リキシャといえば、自転車で客車をひっぱる乗り物ですが、バングラのリキシャは何でこうなった?
こんにちは!気ままに旅するライター植竹智裕(うえたけともひろ)です。世界一周中の僕は現在バングラデシュにいます。
「バングラデシュは世界で7番目に人口が多い国であり、都市国家を除くと世界で最も人口密度が高い。かつて「黄金のベンガル」と称された豊かな地域であったが、インフラの未整備や行政の非能率から、現在はアジアの最貧国に属する」(Wikipediaより引用)
バングラデシュは乗り物天国
そんなバングラデシュには、馬車や小型の三輪タクシー、荷台を付けた自転車など日本では目にする事が無い乗り物がたくさん!そんな中でも一番多いのが、自転車に2人乗りの荷台を取り付けた「リキシャ」と呼ばれる乗り物です。
リキシャとは?
「リキシャは人力車を改良したもので、英語ではCycle rickshawとなる。また、オートバイや三輪自動車などを用いるようになったものはオートリクシャーと呼ばれる。 Rickshawの語源は日本語である」(Wikipediaより引用抜粋)
自動車がすれ違うのが困難なほど細い路地が多いバングラデシュ。
街ごとに違う装飾
バングラデシュのどの街に行っても、一日に数十台は目にする事になるリキシャ。あまりにも多いので見落としがちですが、よく見てみると、街によってその装飾に大きな違いがある事に気づきました。以下に僕が訪れた街で見たリキシャのバリエーションをご紹介します。
世界遺産のバゲルハットのモスク都市やシュンドルボンへの拠点となるこの街では、花をあしらったシンプルなデザインが多く見受られた他、
ライオンやゾウが描かれたものも(バングラデシュにライオンは生息していません……)。

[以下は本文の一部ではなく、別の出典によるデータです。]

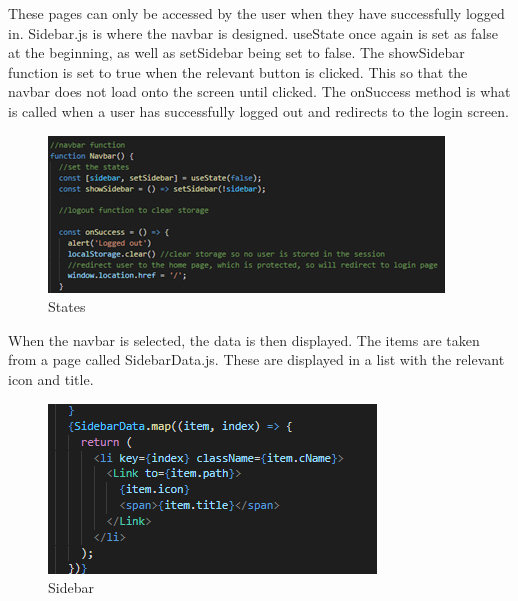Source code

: These pages can only be accessed by the user when they have successfully logged in. Sidebar.js is where the navbar is designed. useState once again is set as false at the beginning, as well as setSidebar being set to false. The showSidebar function is set to true when the relevant button is clicked. This so that the navbar does not load onto the screen until clicked. The onSuccess method is what is called when a user has successfully logged out and redirects to the login screen. \\
\begin{figure}[H]
    \centering
    \includegraphics{img/nav3.png}
    \caption{States} 
    \label{fig:my_label}
\end{figure}

When the navbar is selected, the data is then displayed. The items are taken from a page called SidebarData.js. These are displayed in a list with the relevant icon and title. \\
\begin{figure}[H]
    \centering
    \includegraphics{img/nav4.png}
    \caption{Sidebar} 
    \label{fig:my_label}
\end{figure}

茶葉の生産で有名な街ですが、お茶に関連するデザインは無く、女性を題材にした写実的な絵が多かったです。よく見てみると……
虚ろな表情で小便をする男の子の絵。一体何を表現しているのでしょうか……。
世界最長のビーチがあり、国内屈指のリゾート地として有名なこの街では、恐らく人間の顔と動物の体を持つ半身半獣の絵が描かれていました。
どこかスフィンクスに似ていますが、上手いかと言われると……。
幾つかの街を走るリキシャを見て来ましたが、一番僕のツボを突いたのが首都ダッカのリキシャです。
人の絵が描いてあるものが多く、どれも写実的でシリアスな表情をしています。
どこかシュールで思わず笑ってしまいますが、現地の人に聞いてみたところ、笑いの要素は皆無だそうです……。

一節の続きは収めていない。